WHAT IS BEING ASKED >>
Write only the number of lines below in which "article" occurs.

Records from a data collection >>
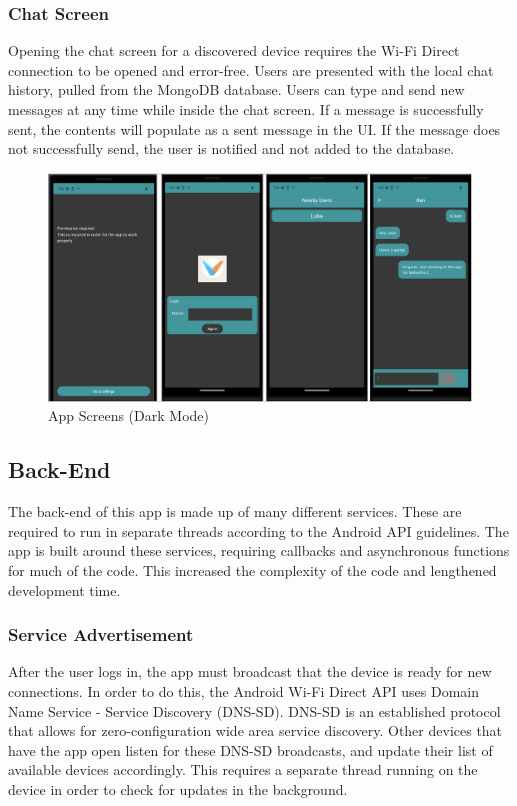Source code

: \documentclass[10pt]{article}
\begin{document}
\subsubsection{Chat Screen}
Opening the chat screen for a discovered device requires the Wi-Fi Direct connection to be opened and error-free. Users are presented with the local chat history, pulled from the MongoDB database. Users can type and send new messages at any time while inside the chat screen. If a message is successfully sent, the contents will populate as a sent message in the UI. If the message does not successfully send, the user is notified and not added to the database.

\begin{figure}[h]
    \centering
    \includegraphics[width=6.5in]{screens.png}
    \caption{App Screens (Dark Mode)}
    \label{frontend:screens}
\end{figure}

\subsection{Back-End}
The back-end of this app is made up of many different services. These are required to run in separate threads according to the Android API guidelines. The app is built around these services, requiring callbacks and asynchronous functions for much of the code. This increased the complexity of the code and lengthened development time.
\subsubsection{Service Advertisement}
After the user logs in, the app must broadcast that the device is ready for new connections. In order to do this, the Android Wi-Fi Direct API uses Domain Name Service - Service Discovery (DNS-SD). DNS-SD is an established protocol that allows for zero-configuration wide area service discovery. Other devices that have the app open listen for these DNS-SD broadcasts, and update their list of available devices accordingly. This requires a separate thread running on the device in order to check for updates in the background.
\end{document}
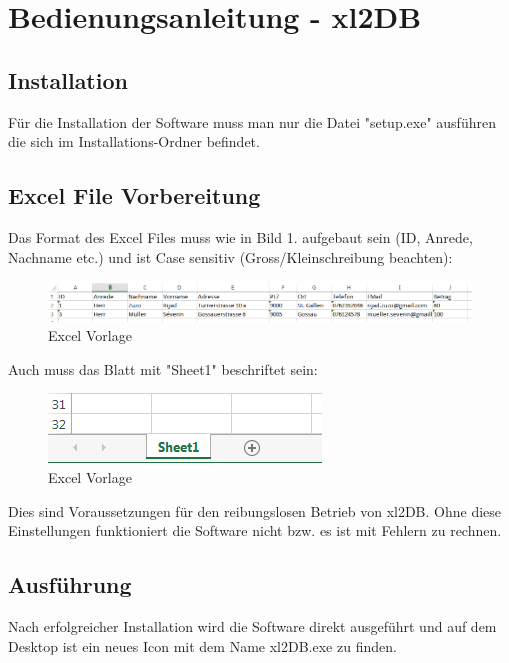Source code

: \documentclass{article}
\begin{document}
\section*{\centering Bedienungsanleitung  - xl2DB}
\subsection*{Installation}
Für die Installation der Software muss man nur die Datei "setup.exe" ausführen die sich im Installations-Ordner befindet.

\subsection*{Excel File Vorbereitung}
Das Format des Excel Files muss wie in Bild 1. aufgebaut sein (ID, Anrede, Nachname etc.) und ist Case sensitiv (Gross/Kleinschreibung beachten): 
\begin{figure}[h]
	\begin{center}
		\centering
		\includegraphics[width=0.8\paperwidth]{vorlageExcel}
		\caption{Excel Vorlage}
	\end{center}
\end{figure}

Auch muss das Blatt mit "Sheet1" beschriftet sein: 
\begin{figure}[h]
	\begin{center}
		\centering
		\includegraphics[width=0.3\paperwidth]{vorlageExcelSheet1}
		\caption{Excel Vorlage}
	\end{center}
\end{figure}

Dies sind Voraussetzungen für den reibungslosen Betrieb von xl2DB. Ohne diese Einstellungen funktioniert die Software nicht bzw. es ist mit Fehlern zu rechnen.

\subsection*{Ausführung}
Nach erfolgreicher Installation wird die Software direkt ausgeführt und auf dem Desktop ist ein neues Icon mit dem Name xl2DB.exe zu finden.
\end{document}
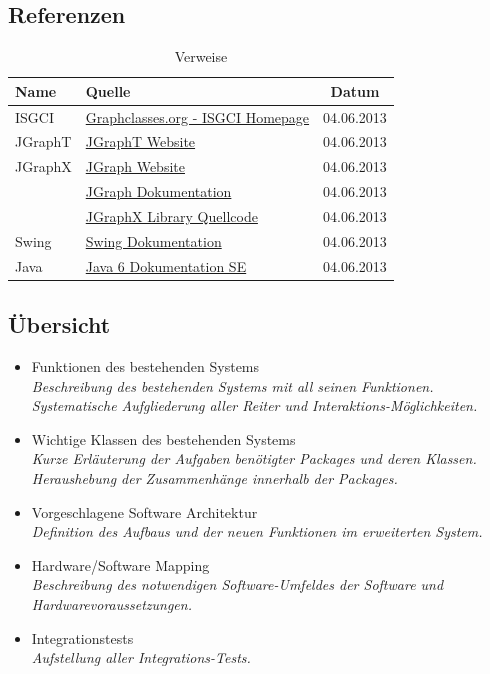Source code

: \documentclass[10pt,a4paper]{article}
\begin{document}
\subsection{Referenzen}
\begin{table}[h]
          	\caption{Verweise}
          	\label{fig:figurename}
          	\begin{center}
          		\begin{tabular}{|l|p{10cm}|c|}
          		\hline
          
          		\hline
          		\textbf{Name} & \textbf{Quelle} & \textbf{Datum} \\
          		\hline
          			 ISGCI & \href{http://www.graphclasses.org/help.html}{Graphclasses.org - ISGCI Homepage} & 04.06.2013\\ \hline
          			 JGraphT & \href{http://jgrapht.org/}{JGraphT Website} & 04.06.2013 \\ \hline
          			 JGraphX & \href{http://www.jgraph.com/}{JGraph Website} & 04.06.2013 \\  \hline
          			  & \href{http://jgraph.github.io/mxgraph/java/docs/index.html}{JGraph Dokumentation} & 04.06.2013 \\  \hline
          			  & \href{https://github.com/jgraph/jgraphx}{JGraphX Library Quellcode} & 04.06.2013\\  \hline
					Swing & \href{http://docs.oracle.com/javase/1.4.2/docs/api/javax/swing/package-summary.html}{Swing Dokumentation} & 04.06.2013 \\  \hline
					Java & \href{http://docs.oracle.com/javase/6/docs/api/}{Java 6 Dokumentation SE} & 04.06.2013 \\  \hline
          		\end{tabular}
          	\end{center}
          \end{table}
\subsection{Übersicht}
\begin{itemize}
\item Funktionen des bestehenden Systems\\
\textit{Beschreibung des bestehenden Systems mit all seinen Funktionen. Systematische Aufgliederung aller Reiter und Interaktions-Möglichkeiten.}
\item Wichtige Klassen des bestehenden Systems\\
\textit{Kurze Erläuterung der Aufgaben benötigter Packages und deren Klassen. Heraushebung der Zusammenhänge innerhalb der Packages.}
\item Vorgeschlagene Software Architektur\\
\textit{Definition des Aufbaus und der neuen Funktionen im erweiterten System.}
\item Hardware/Software Mapping\\
\textit{Beschreibung des notwendigen Software-Umfeldes der Software und Hardwarevoraussetzungen.}
\item Integrationstests\\
\textit{Aufstellung aller Integrations-Tests.}
\end{itemize}  
\newpage
\end{document}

RESPONSE AREA >>
3